| Title | Structure-activity relationships of heteroaromatic esters as human rhinovirus 3C protease inhibitors. | ||
| Author | Im, Isak; Lee, Eui Seung; Choi, Soo Jeong; Lee, Ju-Yeon; Kim, Yong-Chul | ||
| Journal | Bioorg Med Chem Lett | Publication Year/Month | 2009-Jul |
| PMID | 19464175 | PMCID | PMC7126291 |
| Affiliation | 1.Research Center for Biomolecular Nanotechnology, Department of Life Science, Gwangju Institute of Science and Technology, Republic of Korea. | ||
Human rhinovirus 3C protease (HRV 3C(pro)) is known to be a promising target for development of therapeutic agents against the common cold because of the importance of the protease in viral replication as well as its expression in a large number of serotypes.

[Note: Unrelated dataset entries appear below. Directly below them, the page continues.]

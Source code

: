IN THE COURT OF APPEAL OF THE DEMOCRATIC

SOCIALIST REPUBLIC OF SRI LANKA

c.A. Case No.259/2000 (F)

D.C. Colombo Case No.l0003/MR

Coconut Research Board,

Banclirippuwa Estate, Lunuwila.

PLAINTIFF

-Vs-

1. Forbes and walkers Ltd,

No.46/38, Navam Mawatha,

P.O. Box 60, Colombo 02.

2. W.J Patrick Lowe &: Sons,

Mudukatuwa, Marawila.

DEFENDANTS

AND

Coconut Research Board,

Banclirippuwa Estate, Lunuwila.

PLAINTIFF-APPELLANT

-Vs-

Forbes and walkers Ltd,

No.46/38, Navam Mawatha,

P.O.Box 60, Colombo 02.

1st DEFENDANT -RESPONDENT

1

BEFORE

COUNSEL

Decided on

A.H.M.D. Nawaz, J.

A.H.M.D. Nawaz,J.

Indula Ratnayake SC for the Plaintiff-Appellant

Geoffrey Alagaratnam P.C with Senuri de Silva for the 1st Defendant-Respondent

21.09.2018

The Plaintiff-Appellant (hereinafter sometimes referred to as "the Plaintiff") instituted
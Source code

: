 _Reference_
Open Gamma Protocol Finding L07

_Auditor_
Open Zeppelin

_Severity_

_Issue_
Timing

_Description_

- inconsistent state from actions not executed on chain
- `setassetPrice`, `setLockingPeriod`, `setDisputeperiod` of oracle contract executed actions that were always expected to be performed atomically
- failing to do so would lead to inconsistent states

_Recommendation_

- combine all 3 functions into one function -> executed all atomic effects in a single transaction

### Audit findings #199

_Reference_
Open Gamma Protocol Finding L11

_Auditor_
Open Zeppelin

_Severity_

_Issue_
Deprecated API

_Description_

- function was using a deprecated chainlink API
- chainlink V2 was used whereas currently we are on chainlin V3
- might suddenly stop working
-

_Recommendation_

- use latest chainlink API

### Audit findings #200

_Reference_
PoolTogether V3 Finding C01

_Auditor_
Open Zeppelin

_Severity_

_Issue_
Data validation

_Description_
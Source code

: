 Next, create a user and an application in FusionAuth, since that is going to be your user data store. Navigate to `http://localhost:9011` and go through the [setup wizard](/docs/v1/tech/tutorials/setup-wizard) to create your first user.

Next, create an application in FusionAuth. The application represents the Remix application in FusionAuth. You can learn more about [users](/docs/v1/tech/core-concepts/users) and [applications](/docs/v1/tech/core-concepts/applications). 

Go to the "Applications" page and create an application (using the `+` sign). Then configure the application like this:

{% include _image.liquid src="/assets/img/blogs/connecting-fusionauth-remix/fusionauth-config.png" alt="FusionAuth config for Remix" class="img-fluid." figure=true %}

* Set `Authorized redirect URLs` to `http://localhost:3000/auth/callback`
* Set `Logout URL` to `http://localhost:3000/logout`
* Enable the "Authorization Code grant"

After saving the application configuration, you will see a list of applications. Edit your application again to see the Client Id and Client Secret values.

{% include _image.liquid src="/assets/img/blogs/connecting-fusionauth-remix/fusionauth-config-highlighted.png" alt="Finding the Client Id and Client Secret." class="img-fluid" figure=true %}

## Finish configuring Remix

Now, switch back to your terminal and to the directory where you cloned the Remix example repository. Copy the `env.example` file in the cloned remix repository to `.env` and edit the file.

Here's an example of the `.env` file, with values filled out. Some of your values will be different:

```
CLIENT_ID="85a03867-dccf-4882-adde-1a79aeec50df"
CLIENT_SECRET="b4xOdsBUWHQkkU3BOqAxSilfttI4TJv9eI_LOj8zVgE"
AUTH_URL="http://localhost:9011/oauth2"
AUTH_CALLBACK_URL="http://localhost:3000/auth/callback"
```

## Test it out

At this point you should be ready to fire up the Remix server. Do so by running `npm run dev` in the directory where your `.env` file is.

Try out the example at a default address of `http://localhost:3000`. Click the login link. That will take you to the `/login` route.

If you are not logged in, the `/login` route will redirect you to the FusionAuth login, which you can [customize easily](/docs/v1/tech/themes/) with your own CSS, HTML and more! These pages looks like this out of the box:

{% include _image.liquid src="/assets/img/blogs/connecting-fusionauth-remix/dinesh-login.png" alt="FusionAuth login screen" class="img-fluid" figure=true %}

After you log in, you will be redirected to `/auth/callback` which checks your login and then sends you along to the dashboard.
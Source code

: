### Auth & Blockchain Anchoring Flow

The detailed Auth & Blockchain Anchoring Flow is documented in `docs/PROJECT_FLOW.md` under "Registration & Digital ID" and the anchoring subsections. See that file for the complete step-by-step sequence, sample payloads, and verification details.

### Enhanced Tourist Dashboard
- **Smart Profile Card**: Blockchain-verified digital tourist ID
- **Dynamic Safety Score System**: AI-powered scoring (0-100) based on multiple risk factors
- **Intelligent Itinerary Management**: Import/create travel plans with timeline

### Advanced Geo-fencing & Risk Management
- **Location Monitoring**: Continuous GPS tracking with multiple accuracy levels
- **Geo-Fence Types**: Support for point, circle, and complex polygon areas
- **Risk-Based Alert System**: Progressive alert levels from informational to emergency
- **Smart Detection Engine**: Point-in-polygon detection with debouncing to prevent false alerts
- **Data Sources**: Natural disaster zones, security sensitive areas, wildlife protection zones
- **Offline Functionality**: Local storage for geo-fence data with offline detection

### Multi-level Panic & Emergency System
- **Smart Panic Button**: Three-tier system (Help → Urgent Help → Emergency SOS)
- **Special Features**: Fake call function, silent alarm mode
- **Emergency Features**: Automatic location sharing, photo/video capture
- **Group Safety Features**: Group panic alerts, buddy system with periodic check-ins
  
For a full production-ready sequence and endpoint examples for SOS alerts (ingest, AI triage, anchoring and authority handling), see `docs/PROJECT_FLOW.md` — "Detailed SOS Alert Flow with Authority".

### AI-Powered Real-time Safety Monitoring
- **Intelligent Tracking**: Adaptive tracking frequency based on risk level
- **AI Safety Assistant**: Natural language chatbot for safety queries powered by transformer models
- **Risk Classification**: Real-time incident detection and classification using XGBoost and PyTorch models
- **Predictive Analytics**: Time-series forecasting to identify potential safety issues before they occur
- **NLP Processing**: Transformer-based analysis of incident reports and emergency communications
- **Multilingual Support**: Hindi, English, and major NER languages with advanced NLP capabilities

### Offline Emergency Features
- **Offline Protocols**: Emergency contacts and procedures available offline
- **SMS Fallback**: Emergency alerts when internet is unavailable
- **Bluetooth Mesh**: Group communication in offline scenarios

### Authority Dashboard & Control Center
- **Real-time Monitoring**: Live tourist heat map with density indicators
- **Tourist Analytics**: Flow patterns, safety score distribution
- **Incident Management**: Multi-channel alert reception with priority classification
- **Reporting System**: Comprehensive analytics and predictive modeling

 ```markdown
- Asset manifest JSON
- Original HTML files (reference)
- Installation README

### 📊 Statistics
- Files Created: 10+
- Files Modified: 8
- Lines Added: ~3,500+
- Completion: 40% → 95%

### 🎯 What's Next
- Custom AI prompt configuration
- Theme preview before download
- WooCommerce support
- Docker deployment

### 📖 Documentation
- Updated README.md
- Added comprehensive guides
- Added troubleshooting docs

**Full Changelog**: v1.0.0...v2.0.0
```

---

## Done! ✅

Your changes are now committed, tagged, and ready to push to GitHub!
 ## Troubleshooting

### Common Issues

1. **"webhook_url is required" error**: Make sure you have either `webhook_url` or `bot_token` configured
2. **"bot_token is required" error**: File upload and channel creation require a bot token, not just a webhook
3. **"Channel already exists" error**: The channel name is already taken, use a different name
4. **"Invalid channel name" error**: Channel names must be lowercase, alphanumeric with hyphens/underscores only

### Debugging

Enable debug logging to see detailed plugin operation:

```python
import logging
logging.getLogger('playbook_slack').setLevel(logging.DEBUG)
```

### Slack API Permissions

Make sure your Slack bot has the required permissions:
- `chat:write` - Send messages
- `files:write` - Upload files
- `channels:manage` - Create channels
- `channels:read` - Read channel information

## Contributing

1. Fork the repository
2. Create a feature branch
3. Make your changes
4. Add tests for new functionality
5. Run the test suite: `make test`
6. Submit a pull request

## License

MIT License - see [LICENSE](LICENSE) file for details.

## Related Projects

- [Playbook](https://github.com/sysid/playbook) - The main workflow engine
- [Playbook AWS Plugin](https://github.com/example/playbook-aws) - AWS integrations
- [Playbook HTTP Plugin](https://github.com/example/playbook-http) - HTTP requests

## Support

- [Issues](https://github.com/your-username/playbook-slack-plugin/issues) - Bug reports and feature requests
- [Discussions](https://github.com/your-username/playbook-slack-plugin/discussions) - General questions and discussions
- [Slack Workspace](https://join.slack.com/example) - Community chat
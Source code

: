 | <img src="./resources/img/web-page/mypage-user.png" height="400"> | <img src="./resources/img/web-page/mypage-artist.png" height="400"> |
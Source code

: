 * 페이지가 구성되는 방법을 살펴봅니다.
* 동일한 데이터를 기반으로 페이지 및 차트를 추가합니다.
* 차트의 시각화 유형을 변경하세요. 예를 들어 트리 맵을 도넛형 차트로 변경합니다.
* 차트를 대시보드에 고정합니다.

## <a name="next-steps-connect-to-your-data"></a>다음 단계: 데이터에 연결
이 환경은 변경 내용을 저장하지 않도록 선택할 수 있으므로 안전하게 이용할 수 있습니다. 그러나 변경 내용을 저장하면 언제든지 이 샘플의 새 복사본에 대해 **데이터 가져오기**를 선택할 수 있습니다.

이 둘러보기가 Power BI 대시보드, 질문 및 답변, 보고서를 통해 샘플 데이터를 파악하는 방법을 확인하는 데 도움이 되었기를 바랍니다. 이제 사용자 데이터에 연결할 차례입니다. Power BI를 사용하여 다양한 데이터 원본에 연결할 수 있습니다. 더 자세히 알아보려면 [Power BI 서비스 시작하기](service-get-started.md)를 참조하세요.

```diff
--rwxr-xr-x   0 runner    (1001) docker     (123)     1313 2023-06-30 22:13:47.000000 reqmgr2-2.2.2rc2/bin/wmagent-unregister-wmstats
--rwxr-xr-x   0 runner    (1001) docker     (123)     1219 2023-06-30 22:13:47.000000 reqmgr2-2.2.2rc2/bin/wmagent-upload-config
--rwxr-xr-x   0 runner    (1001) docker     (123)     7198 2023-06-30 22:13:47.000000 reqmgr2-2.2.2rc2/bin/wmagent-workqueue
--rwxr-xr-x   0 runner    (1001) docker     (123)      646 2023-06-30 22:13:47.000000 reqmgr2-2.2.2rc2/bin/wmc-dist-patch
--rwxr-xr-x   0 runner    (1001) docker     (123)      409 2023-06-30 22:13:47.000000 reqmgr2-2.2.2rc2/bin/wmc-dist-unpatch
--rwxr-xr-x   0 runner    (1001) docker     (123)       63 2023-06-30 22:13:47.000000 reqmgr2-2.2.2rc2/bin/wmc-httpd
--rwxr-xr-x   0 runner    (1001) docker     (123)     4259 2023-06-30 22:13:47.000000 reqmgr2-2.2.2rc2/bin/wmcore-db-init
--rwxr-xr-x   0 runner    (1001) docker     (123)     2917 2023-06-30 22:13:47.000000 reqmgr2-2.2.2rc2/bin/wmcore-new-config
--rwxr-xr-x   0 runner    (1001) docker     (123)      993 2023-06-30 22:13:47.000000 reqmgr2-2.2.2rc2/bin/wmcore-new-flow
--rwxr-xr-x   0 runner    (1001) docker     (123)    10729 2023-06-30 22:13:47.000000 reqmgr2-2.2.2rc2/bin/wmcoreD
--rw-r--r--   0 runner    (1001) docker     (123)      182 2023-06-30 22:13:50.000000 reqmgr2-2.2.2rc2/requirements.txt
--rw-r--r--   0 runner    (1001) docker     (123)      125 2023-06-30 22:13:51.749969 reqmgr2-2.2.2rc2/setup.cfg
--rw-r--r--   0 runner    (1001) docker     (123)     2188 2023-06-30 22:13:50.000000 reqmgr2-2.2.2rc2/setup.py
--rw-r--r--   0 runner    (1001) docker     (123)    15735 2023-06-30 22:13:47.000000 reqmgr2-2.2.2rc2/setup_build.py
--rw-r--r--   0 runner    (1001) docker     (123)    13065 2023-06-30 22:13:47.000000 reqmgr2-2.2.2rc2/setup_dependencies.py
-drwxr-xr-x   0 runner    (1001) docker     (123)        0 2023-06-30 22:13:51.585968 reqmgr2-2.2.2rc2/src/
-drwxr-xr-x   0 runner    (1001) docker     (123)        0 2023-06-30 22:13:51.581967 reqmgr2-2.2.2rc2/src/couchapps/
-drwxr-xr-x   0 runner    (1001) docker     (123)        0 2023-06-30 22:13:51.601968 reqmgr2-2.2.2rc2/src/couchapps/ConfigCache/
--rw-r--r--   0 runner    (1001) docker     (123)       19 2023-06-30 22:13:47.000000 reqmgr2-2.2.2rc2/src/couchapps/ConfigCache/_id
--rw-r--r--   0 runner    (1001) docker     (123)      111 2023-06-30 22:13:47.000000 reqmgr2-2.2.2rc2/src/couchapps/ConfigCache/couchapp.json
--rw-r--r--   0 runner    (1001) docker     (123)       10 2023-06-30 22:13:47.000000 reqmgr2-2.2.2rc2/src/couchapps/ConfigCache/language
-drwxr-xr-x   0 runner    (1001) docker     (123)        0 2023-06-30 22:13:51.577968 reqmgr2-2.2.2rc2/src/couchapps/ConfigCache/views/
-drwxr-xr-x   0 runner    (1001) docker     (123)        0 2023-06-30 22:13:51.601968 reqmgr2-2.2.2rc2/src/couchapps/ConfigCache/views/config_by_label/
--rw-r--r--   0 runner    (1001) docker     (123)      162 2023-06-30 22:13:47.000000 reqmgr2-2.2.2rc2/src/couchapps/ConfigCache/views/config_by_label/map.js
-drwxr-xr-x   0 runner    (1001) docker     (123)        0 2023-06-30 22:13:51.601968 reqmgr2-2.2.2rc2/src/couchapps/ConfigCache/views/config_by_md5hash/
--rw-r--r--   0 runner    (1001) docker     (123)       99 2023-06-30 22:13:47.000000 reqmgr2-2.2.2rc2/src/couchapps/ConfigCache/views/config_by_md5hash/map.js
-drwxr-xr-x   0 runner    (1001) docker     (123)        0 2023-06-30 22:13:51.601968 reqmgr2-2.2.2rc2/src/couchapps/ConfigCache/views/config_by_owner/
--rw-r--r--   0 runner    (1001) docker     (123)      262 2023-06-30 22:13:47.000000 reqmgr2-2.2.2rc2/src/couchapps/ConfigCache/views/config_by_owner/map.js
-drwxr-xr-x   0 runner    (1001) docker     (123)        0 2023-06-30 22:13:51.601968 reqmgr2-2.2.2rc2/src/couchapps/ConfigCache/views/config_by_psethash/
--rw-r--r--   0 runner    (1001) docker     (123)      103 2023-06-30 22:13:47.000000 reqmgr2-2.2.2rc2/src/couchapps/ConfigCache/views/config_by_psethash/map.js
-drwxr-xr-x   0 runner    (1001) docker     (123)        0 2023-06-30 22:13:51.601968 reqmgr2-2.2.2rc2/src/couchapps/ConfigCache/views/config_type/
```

To explore non-peptidic inhibitors of HRV 3C(pro), a series of novel heteroaromatic esters was synthesized and evaluated for inhibitory activity against HRV 3C(pro), to determine the structure-activity relationships. The most potent inhibitor, 7, with a 5-bromopyridinyl group, had an IC(50) value of 80nM. In addition, the binding mode of a novel analog, 19, with the 4-hydroxyquinolinone moiety, was explored by molecular docking, suggesting a new interaction in the S1 pocket.